History: Democrats & Republicans On Civil Rights & Equality

6:28 pm EST July 10th, 2010 | Democrats, History, Republicans | 45 Comments

LBJ - Civil Rights

There is an awful lot of misinformation and untruth out there about the legacy of the two major political parties and the civil rights movement. Conservatives often like to use slight of hand, insisting that because the early Republican party was stronger in support of civil rights, this means that conservatives have the moral high ground. This is totally untrue.

Republicans – Moderate and Liberal Republicans supported civil rights. The Republicans who supported civil rights in America were not conservatives of the same ilk as George W. Bush, Rush Limbaugh and Glenn Beck. They were liberals and moderates, people like former Rhode Island senator Lincoln Chaffee and former senator governor Nelson Rockefeller.

Bull Connor

Conservative Democrats opposed civil rights. The Democrats opposed to the civil rights movement weren’t Democrats with the center-left ideology of Bill Clinton and Barack Obama. They were, in fact, conservatives – especially from the south – with far more in common with Limbaugh, Beck, etc. than any modern mainstream Democrat. When people say that someone like notorious segregationist Bull Connor was a Democrat, they are technically right on the party label, but when it comes to ideology Connor and the rest of those opposed to racial integration were conservatives.

Conservatives opposed civil rights. At the time of the civil rights movement, outside of the parties, conservatives were opposed to the civil rights movement. Barry Goldwater, a conservative whose brand of politics would soon take over the Republicans in the guise of Ronald Reagan and George W. Bush, opposed civil rights law. He claimed that he viewed it as a states rights issue, and actually favored equal rights, but the practical effect of his stance would be to allow segregation – in the south “states rights” meant “Jim Crow.” The conservative intellectual movement – William F. Buckley’s National Review, for instance, opposed what they viewed as law-breaking protests by Dr. Martin Luther King.

Democrats moved left on civil rights, in favor.
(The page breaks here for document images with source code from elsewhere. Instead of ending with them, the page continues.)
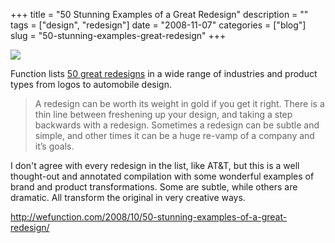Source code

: +++
title = "50 Stunning Examples of a Great Redesign"
description = ""
tags = ["design", "redesign"]
date = "2008-11-07"
categories = ["blog"]
slug = "50-stunning-examples-great-redesign"
+++



  <div class="notebook-screenshot"><a href="http://wefunction.com/2008/10/50-stunning-examples-of-a-great-redesign/"><img src="//media.konigi.com/bluga/wt49143c16b0be0_1.jpg"/></a></div><p>Function lists <a href="http://wefunction.com/2008/10/50-stunning-examples-of-a-great-redesign/">50 great redesigns</a> in a wide range of industries and product types from logos to automobile design. </p>
<blockquote><p>A redesign can be worth its weight in gold if you get it right. There is a thin line between freshening up your design, and taking a step backwards with a redesign.  Sometimes a redesign can be subtle and simple, and other times it can be a huge re-vamp of a company and it’s goals.</p></blockquote>
<p>I don't agree with every redesign in the list, like AT&amp;T, but this is a well thought-out and annotated compilation with some wonderful examples of brand and product transformations. Some are subtle, while others are dramatic. All transform the original in very creative ways.</p>
    
  <a href="http://wefunction.com/2008/10/50-stunning-examples-of-a-great-redesign/">http://wefunction.com/2008/10/50-stunning-examples-of-a-great-redesign/</a>

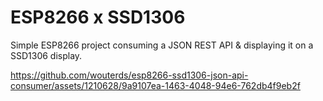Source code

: # ESP8266 x SSD1306

Simple ESP8266 project consuming a JSON REST API & displaying it on a SSD1306 display.

https://github.com/wouterds/esp8266-ssd1306-json-api-consumer/assets/1210628/9a9107ea-1463-4048-94e6-762db4f9eb2f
Over time the Democrats moved to the left on civil rights, meaning they moved with other liberals in favor of them. Southern, conservative Democrats opposed civil rights and the laws were passed by liberal/moderate Republicans and liberal/moderate Democrats. The Civil Rights Act was signed into law by Lyndon Johnson, a Democrat.

Strom Thurmond, George W. Bush, Trent Lott

Conservative Democrats left the party in opposition to civil rights and became Republicans. After the Civil Rights law was signed into law, conservative Democrats left the party. Strom Thurmond, who ran as a segregationist in 1948, became a Republican, as did Jesse Helms (who went on to filibuster against making Martin Luther King Jr. day a federal holiday).

Republicans used racial resentment for elections, while Democrats became more racially inclusive. As the Republican party became more ideologically conservative in the post-Goldwater era, they increasingly used racially divisive politics for electoral gain. The GOP employed what is now known as “the southern stategy” (acknowledged by GOP party chairmen Ken Mehlman and Michael Steele in the last decade) to demonize blacks and other minorities while also riling up the white, male conservative base that forms the party now. Examples include the Willie Horton ad used by Bush Sr. allies vs Michael Dukakis, the “hands” ad used by Jesse Helms, and the nonstop racebaiting versus President Obama from conservative outlets like Fox News and talk radio.

Barack Obama Inauguration

At the same time, the Democratic party became more and more racially inclusive. After civil rights passed, and the GOP became more conservative and increased racial demagoguery, black and other minority voters became Democrats. Every black member of the House of Representatives is a Democrat, and every black senator since 1979 has been a Democrat. The first black president, is of course, Barack Obama – a Democrat.

The parties have changed but the ideology hasn’t. The attempt to co-opt liberal support of civil rights has been a consistent campaign of the right, despite their predecessor’s opposition to the concept. The attempt to say that liberal Republicans of the past are the same as conservative Republicans of today, is just a terrible lie. Conservatives often try to say people like Martin Luther King Jr. would be conservatives. This is entirely untrue. In the last years of his life, Dr. King ran what he called “The Poor People’s Campaign,” and his beliefs would largely be to the left of where the modern Democratic party is, let alone the Republicans.

The Democrats moved away from the conservative position against racial inclusion, while the right moved the other way and has only recently somewhat acknowledged the moral folly of its past. Conservatives opposed civil rights, while liberals favored them. Both ideologies have inhabited majorities in both parties, but the ideological support or opposition to civil rights and equality has largely remained the same.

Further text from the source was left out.